### TASK BRIEF
Please find every line below that includes "then" and report how many there are. Nothing else is needed.

### DATA IN THIS EXERCISE

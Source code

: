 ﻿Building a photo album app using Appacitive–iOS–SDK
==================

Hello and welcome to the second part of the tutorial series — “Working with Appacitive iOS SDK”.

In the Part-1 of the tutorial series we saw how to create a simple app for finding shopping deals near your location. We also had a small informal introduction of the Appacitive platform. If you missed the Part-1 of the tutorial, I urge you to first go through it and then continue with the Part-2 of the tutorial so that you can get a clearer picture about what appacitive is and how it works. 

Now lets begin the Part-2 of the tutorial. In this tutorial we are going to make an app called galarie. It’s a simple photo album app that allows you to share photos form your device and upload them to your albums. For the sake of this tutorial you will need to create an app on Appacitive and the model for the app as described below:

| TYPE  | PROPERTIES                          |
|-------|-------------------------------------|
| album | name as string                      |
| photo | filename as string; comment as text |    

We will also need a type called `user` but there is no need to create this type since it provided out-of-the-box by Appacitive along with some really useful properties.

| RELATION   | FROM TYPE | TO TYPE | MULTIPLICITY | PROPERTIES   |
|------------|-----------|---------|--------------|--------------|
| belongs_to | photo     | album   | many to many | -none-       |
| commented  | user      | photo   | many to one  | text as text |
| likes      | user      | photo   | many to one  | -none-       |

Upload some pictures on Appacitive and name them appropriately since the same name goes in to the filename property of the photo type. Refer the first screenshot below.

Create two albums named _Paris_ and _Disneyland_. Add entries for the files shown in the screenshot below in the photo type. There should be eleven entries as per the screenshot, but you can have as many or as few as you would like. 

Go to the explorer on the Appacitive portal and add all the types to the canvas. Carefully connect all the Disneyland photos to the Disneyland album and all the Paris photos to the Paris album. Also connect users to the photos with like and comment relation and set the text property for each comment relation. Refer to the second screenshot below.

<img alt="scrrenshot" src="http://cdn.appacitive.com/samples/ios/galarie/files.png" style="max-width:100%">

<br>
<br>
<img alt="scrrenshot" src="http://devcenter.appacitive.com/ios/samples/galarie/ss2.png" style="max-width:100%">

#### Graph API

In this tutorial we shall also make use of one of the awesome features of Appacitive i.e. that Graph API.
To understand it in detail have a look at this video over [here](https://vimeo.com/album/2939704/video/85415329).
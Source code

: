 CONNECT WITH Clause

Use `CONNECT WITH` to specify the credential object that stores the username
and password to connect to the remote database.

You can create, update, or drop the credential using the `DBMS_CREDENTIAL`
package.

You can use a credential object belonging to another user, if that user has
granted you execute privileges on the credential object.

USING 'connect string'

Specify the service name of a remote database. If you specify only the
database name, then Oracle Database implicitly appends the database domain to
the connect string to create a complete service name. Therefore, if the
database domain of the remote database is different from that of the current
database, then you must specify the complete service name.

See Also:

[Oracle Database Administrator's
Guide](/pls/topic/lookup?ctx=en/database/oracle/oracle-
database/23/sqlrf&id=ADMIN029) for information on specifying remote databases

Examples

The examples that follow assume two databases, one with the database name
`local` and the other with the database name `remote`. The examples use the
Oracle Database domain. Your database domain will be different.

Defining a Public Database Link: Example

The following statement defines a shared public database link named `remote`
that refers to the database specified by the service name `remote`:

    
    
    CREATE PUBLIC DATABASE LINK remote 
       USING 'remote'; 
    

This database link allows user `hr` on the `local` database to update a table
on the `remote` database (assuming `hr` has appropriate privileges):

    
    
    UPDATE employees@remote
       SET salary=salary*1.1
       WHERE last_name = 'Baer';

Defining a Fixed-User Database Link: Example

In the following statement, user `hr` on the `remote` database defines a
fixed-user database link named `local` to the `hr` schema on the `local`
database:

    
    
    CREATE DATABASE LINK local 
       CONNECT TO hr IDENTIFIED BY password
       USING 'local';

### RESULT OF THIS TASK
3